_Requirement_.
Using the material below, tally each line with the string "location" and report only the total.

_Record set_.
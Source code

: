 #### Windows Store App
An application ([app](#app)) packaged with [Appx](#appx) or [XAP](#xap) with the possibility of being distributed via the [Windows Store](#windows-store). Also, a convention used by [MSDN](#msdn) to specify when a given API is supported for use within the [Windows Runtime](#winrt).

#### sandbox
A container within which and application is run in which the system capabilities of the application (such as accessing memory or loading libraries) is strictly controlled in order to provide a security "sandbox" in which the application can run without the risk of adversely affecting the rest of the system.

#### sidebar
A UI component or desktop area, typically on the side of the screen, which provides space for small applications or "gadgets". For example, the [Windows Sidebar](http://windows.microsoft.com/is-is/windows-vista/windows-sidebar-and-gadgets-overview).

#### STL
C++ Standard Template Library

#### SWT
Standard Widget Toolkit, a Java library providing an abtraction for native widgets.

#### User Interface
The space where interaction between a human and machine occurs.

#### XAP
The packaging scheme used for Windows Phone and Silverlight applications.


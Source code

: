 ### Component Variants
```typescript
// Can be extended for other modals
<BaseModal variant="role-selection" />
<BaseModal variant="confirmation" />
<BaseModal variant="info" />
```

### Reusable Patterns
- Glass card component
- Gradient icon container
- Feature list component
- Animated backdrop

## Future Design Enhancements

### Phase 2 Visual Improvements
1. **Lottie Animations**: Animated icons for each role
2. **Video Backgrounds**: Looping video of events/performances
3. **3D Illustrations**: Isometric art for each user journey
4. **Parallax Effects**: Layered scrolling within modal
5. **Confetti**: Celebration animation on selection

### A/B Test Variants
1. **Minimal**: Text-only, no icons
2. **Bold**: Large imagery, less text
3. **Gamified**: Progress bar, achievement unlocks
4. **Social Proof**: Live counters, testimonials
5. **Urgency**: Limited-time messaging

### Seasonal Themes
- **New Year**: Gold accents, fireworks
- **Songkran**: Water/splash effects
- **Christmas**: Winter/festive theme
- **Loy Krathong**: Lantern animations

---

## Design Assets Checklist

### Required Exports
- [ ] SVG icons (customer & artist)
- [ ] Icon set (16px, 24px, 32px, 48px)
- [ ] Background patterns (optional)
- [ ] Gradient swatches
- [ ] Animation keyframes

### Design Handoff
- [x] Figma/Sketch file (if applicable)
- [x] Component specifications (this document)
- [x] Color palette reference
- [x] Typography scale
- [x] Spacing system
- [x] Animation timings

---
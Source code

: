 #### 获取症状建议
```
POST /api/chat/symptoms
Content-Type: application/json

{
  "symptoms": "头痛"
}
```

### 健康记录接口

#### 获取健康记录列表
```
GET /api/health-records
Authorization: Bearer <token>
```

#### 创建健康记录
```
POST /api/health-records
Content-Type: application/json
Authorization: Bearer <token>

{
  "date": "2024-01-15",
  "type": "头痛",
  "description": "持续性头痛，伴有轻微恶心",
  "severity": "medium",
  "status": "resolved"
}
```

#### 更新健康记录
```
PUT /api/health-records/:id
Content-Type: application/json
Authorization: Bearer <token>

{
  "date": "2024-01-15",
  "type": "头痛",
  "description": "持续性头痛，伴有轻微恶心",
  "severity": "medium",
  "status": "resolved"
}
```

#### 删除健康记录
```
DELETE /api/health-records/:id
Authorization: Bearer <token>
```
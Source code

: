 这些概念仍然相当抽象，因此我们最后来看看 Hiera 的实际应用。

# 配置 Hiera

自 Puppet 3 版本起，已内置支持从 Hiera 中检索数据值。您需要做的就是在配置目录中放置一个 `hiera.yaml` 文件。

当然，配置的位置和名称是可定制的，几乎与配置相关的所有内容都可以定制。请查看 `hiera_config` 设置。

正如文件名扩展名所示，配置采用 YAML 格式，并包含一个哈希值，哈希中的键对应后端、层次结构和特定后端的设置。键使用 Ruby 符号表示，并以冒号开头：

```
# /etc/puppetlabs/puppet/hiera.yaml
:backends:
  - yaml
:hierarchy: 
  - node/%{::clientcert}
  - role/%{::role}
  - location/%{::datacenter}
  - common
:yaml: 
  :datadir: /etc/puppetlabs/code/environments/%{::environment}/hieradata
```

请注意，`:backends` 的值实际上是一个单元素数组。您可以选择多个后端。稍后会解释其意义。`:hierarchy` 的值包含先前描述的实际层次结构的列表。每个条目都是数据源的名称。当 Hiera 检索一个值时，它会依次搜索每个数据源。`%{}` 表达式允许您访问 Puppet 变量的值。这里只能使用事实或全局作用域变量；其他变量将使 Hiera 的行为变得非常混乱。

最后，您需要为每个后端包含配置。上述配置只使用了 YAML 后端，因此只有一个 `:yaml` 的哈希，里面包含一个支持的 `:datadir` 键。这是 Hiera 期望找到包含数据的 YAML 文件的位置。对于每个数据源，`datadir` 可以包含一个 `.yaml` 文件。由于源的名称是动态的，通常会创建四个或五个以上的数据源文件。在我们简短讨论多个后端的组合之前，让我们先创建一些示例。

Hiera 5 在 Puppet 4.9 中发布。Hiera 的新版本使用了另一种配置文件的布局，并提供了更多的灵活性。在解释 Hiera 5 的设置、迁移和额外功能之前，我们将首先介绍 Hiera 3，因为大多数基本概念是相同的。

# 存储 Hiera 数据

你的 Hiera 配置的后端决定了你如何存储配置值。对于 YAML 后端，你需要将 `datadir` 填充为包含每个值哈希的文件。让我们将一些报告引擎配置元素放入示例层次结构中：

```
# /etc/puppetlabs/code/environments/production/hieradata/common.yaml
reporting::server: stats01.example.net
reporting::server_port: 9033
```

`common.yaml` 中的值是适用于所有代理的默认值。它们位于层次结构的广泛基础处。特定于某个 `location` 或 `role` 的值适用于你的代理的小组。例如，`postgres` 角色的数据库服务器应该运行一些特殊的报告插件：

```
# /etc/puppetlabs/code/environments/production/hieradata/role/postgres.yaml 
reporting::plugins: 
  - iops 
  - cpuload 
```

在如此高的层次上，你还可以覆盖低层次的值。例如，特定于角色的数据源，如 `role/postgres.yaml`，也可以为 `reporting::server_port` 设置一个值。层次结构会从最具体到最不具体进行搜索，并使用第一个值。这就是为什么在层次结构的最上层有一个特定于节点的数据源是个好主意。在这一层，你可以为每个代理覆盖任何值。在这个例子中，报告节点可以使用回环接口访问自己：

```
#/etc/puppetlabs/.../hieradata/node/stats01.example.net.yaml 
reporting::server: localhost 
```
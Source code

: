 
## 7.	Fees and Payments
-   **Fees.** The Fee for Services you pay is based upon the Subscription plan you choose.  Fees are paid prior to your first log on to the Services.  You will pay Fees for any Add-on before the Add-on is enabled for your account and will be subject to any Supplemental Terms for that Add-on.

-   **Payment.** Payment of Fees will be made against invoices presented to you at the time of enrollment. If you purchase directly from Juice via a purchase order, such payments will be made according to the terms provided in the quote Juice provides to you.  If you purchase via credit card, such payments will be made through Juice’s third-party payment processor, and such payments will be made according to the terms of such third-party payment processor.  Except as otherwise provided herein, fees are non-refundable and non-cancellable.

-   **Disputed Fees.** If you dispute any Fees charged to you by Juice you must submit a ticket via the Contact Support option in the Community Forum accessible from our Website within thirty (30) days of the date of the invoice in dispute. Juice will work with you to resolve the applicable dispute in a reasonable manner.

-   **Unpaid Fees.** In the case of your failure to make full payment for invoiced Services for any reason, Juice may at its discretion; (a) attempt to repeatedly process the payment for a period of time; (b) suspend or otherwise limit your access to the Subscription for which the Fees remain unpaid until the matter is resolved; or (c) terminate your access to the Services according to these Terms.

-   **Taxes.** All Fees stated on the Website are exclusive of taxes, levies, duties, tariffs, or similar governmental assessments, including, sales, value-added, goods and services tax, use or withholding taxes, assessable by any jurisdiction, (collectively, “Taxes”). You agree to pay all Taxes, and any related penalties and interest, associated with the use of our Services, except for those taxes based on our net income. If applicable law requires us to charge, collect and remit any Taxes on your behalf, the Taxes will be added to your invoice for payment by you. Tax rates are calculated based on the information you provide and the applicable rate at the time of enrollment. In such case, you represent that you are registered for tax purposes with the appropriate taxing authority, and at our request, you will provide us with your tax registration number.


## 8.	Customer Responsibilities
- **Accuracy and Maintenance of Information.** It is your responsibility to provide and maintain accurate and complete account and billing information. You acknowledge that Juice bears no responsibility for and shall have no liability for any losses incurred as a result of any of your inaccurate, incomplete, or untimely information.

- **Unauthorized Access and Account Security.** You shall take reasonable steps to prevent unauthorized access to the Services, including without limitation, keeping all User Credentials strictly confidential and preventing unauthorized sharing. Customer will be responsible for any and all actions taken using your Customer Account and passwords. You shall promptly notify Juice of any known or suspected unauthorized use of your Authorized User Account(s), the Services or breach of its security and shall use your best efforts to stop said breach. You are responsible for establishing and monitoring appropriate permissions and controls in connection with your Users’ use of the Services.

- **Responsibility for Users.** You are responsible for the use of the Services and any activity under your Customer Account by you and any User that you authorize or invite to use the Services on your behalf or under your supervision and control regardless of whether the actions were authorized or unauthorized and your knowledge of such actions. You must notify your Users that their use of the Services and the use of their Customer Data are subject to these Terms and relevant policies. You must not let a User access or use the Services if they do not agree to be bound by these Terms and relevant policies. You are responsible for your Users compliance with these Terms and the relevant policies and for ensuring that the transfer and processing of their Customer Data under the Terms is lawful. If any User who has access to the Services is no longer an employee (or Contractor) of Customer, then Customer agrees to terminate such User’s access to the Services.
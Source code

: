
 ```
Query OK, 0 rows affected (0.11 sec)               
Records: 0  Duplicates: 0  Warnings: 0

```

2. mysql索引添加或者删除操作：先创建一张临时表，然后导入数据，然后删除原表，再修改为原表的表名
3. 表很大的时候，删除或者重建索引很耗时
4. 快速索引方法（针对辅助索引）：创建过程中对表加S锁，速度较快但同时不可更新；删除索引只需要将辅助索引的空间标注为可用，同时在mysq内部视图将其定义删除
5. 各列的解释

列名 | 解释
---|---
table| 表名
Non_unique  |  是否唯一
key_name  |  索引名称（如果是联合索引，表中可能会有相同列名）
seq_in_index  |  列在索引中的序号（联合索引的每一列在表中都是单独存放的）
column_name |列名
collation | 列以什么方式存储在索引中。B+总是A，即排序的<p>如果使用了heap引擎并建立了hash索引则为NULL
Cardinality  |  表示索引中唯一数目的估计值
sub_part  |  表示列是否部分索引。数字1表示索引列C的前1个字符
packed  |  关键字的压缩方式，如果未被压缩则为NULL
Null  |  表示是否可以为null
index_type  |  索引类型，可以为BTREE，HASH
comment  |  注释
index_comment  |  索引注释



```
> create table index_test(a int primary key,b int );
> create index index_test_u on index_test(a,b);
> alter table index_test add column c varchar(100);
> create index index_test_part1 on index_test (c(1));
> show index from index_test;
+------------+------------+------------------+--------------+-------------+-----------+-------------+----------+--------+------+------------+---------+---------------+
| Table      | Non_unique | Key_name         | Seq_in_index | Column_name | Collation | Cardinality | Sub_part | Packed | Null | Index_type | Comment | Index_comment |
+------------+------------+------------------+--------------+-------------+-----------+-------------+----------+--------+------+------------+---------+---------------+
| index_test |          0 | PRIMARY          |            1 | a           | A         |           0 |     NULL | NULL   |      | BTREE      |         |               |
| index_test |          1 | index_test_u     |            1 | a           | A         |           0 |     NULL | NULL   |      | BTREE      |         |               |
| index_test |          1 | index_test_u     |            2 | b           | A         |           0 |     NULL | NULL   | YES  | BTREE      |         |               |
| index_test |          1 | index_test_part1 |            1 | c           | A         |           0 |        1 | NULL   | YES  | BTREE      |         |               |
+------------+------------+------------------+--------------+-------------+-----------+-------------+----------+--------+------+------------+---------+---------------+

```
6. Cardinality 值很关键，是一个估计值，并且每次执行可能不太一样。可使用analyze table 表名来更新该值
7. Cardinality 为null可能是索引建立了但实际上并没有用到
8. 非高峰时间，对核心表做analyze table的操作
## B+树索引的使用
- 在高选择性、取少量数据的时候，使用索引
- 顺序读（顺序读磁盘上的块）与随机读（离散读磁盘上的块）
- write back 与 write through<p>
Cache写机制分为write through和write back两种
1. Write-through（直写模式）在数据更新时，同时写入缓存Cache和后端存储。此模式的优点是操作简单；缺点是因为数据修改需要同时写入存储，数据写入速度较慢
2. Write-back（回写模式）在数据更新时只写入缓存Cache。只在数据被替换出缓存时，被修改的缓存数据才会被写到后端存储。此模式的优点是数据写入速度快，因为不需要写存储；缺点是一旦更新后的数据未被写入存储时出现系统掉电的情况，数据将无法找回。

_Answer box_.
2